Work item: From the records below, copy out exactly the lines from the one containing "sites. Since no" to the one containing "did not downvote you.", both included. Add nothing else.

Available records:
────

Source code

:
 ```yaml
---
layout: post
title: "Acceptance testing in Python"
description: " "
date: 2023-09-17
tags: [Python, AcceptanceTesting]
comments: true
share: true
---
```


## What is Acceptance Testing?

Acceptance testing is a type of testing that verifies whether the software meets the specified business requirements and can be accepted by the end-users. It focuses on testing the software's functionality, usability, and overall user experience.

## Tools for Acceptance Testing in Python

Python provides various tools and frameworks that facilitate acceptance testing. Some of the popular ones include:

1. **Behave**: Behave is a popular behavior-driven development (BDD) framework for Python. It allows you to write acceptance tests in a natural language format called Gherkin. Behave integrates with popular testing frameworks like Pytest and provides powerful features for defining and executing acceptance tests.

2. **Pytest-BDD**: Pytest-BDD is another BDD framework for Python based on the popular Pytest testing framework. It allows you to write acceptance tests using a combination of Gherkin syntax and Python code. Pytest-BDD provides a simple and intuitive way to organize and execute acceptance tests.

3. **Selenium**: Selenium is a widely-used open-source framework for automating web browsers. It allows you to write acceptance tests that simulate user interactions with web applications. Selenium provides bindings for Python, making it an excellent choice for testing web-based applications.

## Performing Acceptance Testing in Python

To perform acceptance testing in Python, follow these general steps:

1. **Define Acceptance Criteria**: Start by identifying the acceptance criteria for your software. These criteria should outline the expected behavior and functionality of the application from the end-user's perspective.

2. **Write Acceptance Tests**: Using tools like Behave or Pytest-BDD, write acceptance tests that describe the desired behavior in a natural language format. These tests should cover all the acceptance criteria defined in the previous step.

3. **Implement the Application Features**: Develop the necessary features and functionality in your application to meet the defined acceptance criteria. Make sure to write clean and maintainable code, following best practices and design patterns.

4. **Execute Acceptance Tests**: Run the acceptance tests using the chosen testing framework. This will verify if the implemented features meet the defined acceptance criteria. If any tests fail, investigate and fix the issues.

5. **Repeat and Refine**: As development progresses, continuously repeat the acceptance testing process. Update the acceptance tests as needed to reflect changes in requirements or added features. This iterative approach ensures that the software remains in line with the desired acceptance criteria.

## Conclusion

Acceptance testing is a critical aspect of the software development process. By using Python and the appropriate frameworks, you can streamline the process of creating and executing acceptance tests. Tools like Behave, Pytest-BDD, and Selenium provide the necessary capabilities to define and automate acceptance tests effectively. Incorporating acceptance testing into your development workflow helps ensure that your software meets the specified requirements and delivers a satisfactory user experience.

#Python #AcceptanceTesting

────

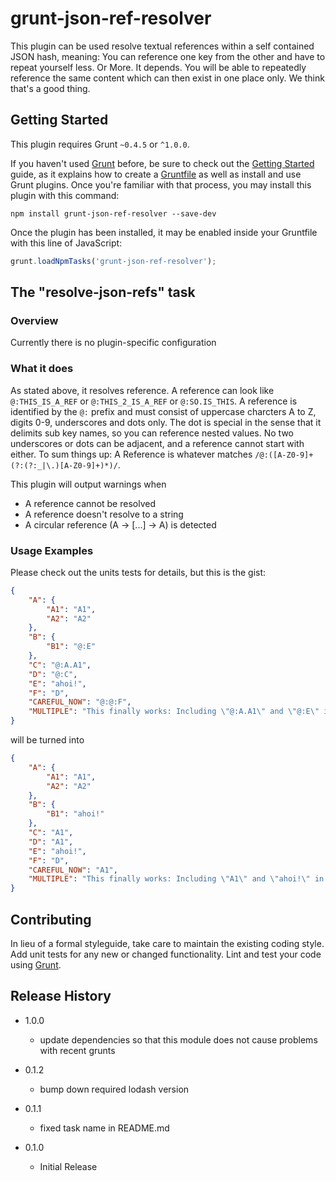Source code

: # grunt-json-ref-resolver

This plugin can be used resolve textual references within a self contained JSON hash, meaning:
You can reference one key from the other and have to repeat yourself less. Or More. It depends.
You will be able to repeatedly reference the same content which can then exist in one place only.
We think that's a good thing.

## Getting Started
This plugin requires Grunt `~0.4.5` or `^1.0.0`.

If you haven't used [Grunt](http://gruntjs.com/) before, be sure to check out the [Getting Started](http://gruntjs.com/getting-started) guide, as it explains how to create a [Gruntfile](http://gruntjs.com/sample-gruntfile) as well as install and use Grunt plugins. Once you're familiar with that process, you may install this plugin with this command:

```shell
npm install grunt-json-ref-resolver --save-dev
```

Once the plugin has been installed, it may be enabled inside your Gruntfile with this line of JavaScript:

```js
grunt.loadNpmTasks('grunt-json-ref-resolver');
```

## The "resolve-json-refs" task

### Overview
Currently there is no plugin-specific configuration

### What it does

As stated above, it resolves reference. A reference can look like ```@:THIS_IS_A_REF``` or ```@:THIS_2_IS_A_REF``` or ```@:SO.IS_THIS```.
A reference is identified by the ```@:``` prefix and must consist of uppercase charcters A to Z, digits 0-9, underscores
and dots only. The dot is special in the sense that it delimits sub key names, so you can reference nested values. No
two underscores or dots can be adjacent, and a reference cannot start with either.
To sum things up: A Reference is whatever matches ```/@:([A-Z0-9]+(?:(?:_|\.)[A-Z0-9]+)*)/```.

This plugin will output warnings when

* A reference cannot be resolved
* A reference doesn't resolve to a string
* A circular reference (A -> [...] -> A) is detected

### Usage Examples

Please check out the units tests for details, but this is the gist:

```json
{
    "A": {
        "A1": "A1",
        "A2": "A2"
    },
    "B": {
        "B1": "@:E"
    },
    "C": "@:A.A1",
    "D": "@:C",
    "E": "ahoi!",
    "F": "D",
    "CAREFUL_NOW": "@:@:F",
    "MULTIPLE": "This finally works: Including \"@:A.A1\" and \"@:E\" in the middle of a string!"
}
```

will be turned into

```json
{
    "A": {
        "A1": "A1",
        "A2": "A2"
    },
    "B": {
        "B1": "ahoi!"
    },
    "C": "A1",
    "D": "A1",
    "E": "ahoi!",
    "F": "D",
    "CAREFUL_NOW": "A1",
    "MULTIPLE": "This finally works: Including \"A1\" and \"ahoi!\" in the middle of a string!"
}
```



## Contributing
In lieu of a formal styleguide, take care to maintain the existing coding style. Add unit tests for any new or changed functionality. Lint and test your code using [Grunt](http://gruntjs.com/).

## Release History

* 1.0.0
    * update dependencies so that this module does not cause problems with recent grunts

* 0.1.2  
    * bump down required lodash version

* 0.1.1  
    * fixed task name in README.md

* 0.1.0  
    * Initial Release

────

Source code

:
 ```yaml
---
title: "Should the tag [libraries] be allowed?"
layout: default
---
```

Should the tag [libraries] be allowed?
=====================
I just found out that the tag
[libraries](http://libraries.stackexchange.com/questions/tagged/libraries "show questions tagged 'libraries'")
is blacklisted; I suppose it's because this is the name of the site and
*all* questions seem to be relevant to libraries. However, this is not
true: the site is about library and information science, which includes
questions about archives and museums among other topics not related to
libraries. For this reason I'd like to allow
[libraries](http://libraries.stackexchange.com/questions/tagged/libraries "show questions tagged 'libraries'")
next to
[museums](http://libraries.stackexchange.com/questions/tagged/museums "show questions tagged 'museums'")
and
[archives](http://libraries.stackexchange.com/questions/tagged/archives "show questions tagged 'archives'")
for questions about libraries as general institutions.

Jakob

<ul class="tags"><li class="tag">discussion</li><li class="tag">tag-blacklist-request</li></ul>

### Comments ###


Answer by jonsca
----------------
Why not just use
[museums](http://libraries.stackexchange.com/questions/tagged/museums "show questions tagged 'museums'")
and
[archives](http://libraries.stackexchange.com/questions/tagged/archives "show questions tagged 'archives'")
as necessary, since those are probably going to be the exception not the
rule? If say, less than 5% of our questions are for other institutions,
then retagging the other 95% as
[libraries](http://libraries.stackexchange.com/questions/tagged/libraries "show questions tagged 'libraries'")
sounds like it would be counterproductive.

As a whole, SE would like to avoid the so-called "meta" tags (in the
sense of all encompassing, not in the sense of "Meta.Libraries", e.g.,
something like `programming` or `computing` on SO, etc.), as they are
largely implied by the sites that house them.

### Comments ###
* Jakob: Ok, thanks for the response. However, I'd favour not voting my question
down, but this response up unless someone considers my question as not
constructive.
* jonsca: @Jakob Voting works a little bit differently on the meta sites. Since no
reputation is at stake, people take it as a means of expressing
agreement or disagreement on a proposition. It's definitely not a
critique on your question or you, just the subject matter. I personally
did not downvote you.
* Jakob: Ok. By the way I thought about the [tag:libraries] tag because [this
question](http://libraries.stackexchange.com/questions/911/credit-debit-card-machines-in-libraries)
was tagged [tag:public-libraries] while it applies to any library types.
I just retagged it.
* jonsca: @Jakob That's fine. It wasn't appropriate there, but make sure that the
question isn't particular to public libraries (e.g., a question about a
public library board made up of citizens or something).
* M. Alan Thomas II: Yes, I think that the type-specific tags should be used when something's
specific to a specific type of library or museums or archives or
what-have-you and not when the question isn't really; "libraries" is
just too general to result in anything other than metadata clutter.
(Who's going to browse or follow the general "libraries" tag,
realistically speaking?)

────

Result of this task:
* jonsca: @Jakob Voting works a little bit differently on the meta sites. Since no
reputation is at stake, people take it as a means of expressing
agreement or disagreement on a proposition. It's definitely not a
critique on your question or you, just the subject matter. I personally
did not downvote you.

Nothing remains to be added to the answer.